→ **Task instructions**:
For each entry below, please return its exact wording and leave out any picture.

(Beginning of Source material)

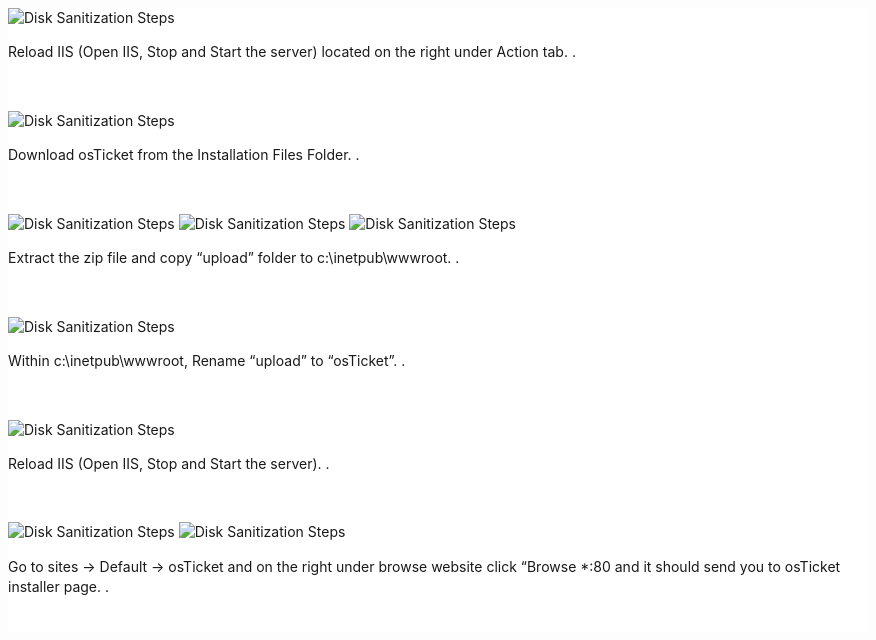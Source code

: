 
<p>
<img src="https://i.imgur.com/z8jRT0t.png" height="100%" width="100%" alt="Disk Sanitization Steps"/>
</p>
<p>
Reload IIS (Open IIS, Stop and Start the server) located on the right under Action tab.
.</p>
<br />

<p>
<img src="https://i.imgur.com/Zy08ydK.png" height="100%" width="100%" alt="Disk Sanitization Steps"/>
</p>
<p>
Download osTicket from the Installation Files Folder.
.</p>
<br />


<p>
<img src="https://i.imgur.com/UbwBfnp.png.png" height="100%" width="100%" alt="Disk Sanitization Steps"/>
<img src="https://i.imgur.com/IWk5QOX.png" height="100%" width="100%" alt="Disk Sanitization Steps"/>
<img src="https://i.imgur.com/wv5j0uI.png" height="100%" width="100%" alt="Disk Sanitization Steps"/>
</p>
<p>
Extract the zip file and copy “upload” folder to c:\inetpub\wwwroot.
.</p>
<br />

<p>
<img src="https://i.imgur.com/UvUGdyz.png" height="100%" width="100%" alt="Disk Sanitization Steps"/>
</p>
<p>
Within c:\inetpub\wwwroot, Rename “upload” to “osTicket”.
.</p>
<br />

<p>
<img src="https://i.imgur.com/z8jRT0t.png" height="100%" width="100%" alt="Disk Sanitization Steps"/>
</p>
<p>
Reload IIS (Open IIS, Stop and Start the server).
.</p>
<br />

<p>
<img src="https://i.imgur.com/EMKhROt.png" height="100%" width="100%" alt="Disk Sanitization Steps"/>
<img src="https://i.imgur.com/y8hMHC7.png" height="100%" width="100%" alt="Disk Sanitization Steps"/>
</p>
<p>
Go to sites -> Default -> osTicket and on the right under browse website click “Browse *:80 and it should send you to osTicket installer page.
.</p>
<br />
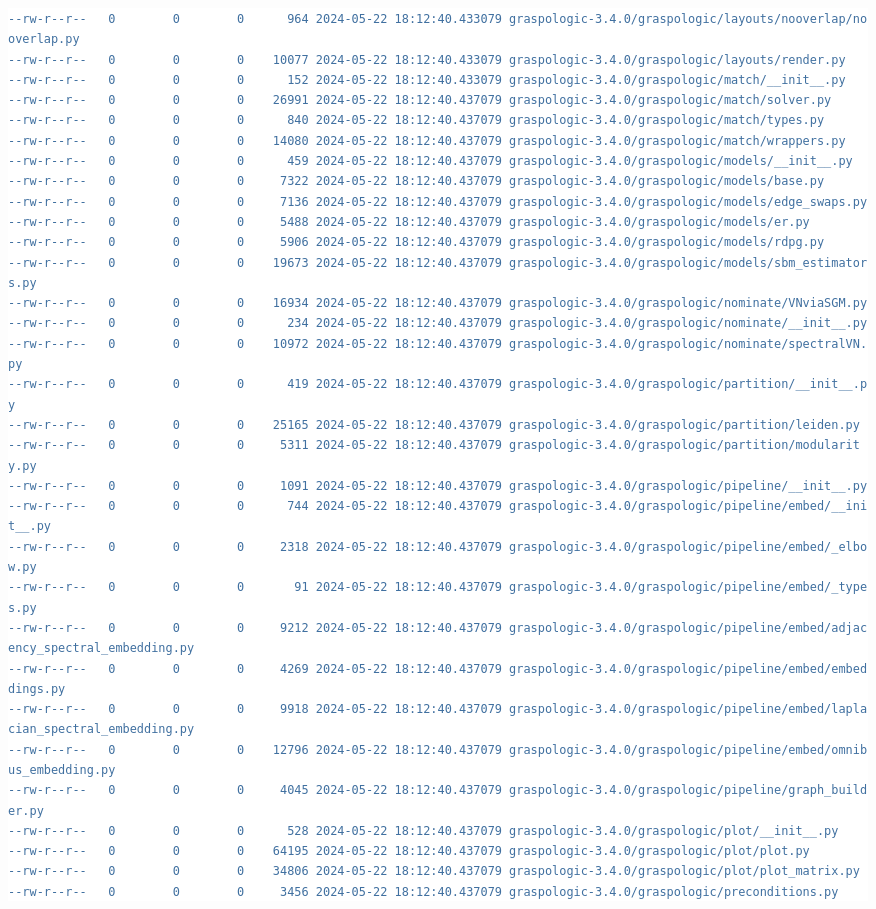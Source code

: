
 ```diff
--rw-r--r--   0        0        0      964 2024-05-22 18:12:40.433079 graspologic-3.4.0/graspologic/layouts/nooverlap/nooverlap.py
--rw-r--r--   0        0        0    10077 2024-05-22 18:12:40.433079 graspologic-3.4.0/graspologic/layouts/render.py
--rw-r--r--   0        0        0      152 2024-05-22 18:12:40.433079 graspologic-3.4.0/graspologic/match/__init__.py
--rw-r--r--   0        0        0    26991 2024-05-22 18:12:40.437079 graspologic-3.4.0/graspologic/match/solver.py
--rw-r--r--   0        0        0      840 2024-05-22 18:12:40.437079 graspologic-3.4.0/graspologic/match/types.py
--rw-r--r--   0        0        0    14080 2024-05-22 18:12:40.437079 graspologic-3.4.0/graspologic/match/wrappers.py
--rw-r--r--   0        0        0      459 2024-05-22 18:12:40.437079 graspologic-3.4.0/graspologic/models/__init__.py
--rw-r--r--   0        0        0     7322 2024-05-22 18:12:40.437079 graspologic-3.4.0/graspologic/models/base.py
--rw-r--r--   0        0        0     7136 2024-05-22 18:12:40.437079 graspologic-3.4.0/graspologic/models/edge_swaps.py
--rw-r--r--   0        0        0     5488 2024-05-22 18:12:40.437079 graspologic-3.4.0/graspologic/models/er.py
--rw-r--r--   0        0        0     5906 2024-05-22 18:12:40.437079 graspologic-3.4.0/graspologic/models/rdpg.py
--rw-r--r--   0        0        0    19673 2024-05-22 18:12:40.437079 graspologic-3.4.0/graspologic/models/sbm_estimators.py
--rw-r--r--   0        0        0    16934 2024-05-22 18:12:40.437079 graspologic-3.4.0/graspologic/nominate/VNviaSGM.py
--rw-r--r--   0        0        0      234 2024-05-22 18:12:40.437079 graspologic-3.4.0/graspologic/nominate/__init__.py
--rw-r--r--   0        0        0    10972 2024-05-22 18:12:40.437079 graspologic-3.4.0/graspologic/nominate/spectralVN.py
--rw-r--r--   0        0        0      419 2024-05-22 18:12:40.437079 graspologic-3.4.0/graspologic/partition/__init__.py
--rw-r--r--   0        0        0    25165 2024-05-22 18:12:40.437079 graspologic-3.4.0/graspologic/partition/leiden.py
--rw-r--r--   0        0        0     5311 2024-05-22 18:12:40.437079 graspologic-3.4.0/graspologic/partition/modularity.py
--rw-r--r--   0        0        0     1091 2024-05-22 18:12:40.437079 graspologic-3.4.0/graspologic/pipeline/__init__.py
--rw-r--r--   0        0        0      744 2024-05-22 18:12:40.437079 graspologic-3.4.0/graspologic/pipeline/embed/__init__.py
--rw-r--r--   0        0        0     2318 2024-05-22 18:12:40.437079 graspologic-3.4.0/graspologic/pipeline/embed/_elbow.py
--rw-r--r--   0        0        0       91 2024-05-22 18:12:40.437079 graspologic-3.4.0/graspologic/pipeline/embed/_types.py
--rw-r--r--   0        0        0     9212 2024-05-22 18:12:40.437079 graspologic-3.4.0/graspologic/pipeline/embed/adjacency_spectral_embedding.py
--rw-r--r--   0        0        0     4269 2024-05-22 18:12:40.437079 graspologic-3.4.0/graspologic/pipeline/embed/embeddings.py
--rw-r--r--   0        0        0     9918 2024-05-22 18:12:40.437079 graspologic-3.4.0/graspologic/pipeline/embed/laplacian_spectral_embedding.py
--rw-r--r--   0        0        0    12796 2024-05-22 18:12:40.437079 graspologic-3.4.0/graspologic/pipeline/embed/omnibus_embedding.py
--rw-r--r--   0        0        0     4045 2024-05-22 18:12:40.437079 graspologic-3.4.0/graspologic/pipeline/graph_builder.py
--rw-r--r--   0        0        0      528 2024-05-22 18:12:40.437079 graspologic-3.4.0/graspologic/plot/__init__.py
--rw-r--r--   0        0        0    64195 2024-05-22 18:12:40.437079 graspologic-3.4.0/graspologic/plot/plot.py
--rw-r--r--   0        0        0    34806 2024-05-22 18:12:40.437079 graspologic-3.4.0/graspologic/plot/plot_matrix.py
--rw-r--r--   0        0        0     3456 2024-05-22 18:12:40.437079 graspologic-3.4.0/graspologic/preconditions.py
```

(End of Source material)

→ **Answer area**:
Source code

: 
<p>
<img src="https://i.imgur.com/z8jRT0t.png" height="100%" width="100%" alt="Disk Sanitization Steps"/>
</p>
<p>
Reload IIS (Open IIS, Stop and Start the server) located on the right under Action tab.
.</p>
<br />

<p>
<img src="https://i.imgur.com/Zy08ydK.png" height="100%" width="100%" alt="Disk Sanitization Steps"/>
</p>
<p>
Download osTicket from the Installation Files Folder.
.</p>
<br />


<p>
<img src="https://i.imgur.com/UbwBfnp.png.png" height="100%" width="100%" alt="Disk Sanitization Steps"/>
<img src="https://i.imgur.com/IWk5QOX.png" height="100%" width="100%" alt="Disk Sanitization Steps"/>
<img src="https://i.imgur.com/wv5j0uI.png" height="100%" width="100%" alt="Disk Sanitization Steps"/>
</p>
<p>
Extract the zip file and copy “upload” folder to c:\inetpub\wwwroot.
.</p>
<br />

<p>
<img src="https://i.imgur.com/UvUGdyz.png" height="100%" width="100%" alt="Disk Sanitization Steps"/>
</p>
<p>
Within c:\inetpub\wwwroot, Rename “upload” to “osTicket”.
.</p>
<br />

<p>
<img src="https://i.imgur.com/z8jRT0t.png" height="100%" width="100%" alt="Disk Sanitization Steps"/>
</p>
<p>
Reload IIS (Open IIS, Stop and Start the server).
.</p>
<br />

<p>
<img src="https://i.imgur.com/EMKhROt.png" height="100%" width="100%" alt="Disk Sanitization Steps"/>
<img src="https://i.imgur.com/y8hMHC7.png" height="100%" width="100%" alt="Disk Sanitization Steps"/>
</p>
<p>
Go to sites -> Default -> osTicket and on the right under browse website click “Browse *:80 and it should send you to osTicket installer page.
.</p>
<br />
Source code

:
 ```diff
--rw-r--r--   0        0        0      964 2024-05-22 18:12:40.433079 graspologic-3.4.0/graspologic/layouts/nooverlap/nooverlap.py
--rw-r--r--   0        0        0    10077 2024-05-22 18:12:40.433079 graspologic-3.4.0/graspologic/layouts/render.py
--rw-r--r--   0        0        0      152 2024-05-22 18:12:40.433079 graspologic-3.4.0/graspologic/match/__init__.py
--rw-r--r--   0        0        0    26991 2024-05-22 18:12:40.437079 graspologic-3.4.0/graspologic/match/solver.py
--rw-r--r--   0        0        0      840 2024-05-22 18:12:40.437079 graspologic-3.4.0/graspologic/match/types.py
--rw-r--r--   0        0        0    14080 2024-05-22 18:12:40.437079 graspologic-3.4.0/graspologic/match/wrappers.py
--rw-r--r--   0        0        0      459 2024-05-22 18:12:40.437079 graspologic-3.4.0/graspologic/models/__init__.py
--rw-r--r--   0        0        0     7322 2024-05-22 18:12:40.437079 graspologic-3.4.0/graspologic/models/base.py
--rw-r--r--   0        0        0     7136 2024-05-22 18:12:40.437079 graspologic-3.4.0/graspologic/models/edge_swaps.py
--rw-r--r--   0        0        0     5488 2024-05-22 18:12:40.437079 graspologic-3.4.0/graspologic/models/er.py
--rw-r--r--   0        0        0     5906 2024-05-22 18:12:40.437079 graspologic-3.4.0/graspologic/models/rdpg.py
--rw-r--r--   0        0        0    19673 2024-05-22 18:12:40.437079 graspologic-3.4.0/graspologic/models/sbm_estimators.py
--rw-r--r--   0        0        0    16934 2024-05-22 18:12:40.437079 graspologic-3.4.0/graspologic/nominate/VNviaSGM.py
--rw-r--r--   0        0        0      234 2024-05-22 18:12:40.437079 graspologic-3.4.0/graspologic/nominate/__init__.py
--rw-r--r--   0        0        0    10972 2024-05-22 18:12:40.437079 graspologic-3.4.0/graspologic/nominate/spectralVN.py
--rw-r--r--   0        0        0      419 2024-05-22 18:12:40.437079 graspologic-3.4.0/graspologic/partition/__init__.py
--rw-r--r--   0        0        0    25165 2024-05-22 18:12:40.437079 graspologic-3.4.0/graspologic/partition/leiden.py
--rw-r--r--   0        0        0     5311 2024-05-22 18:12:40.437079 graspologic-3.4.0/graspologic/partition/modularity.py
--rw-r--r--   0        0        0     1091 2024-05-22 18:12:40.437079 graspologic-3.4.0/graspologic/pipeline/__init__.py
--rw-r--r--   0        0        0      744 2024-05-22 18:12:40.437079 graspologic-3.4.0/graspologic/pipeline/embed/__init__.py
--rw-r--r--   0        0        0     2318 2024-05-22 18:12:40.437079 graspologic-3.4.0/graspologic/pipeline/embed/_elbow.py
--rw-r--r--   0        0        0       91 2024-05-22 18:12:40.437079 graspologic-3.4.0/graspologic/pipeline/embed/_types.py
--rw-r--r--   0        0        0     9212 2024-05-22 18:12:40.437079 graspologic-3.4.0/graspologic/pipeline/embed/adjacency_spectral_embedding.py
--rw-r--r--   0        0        0     4269 2024-05-22 18:12:40.437079 graspologic-3.4.0/graspologic/pipeline/embed/embeddings.py
--rw-r--r--   0        0        0     9918 2024-05-22 18:12:40.437079 graspologic-3.4.0/graspologic/pipeline/embed/laplacian_spectral_embedding.py
--rw-r--r--   0        0        0    12796 2024-05-22 18:12:40.437079 graspologic-3.4.0/graspologic/pipeline/embed/omnibus_embedding.py
--rw-r--r--   0        0        0     4045 2024-05-22 18:12:40.437079 graspologic-3.4.0/graspologic/pipeline/graph_builder.py
--rw-r--r--   0        0        0      528 2024-05-22 18:12:40.437079 graspologic-3.4.0/graspologic/plot/__init__.py
--rw-r--r--   0        0        0    64195 2024-05-22 18:12:40.437079 graspologic-3.4.0/graspologic/plot/plot.py
--rw-r--r--   0        0        0    34806 2024-05-22 18:12:40.437079 graspologic-3.4.0/graspologic/plot/plot_matrix.py
--rw-r--r--   0        0        0     3456 2024-05-22 18:12:40.437079 graspologic-3.4.0/graspologic/preconditions.py
```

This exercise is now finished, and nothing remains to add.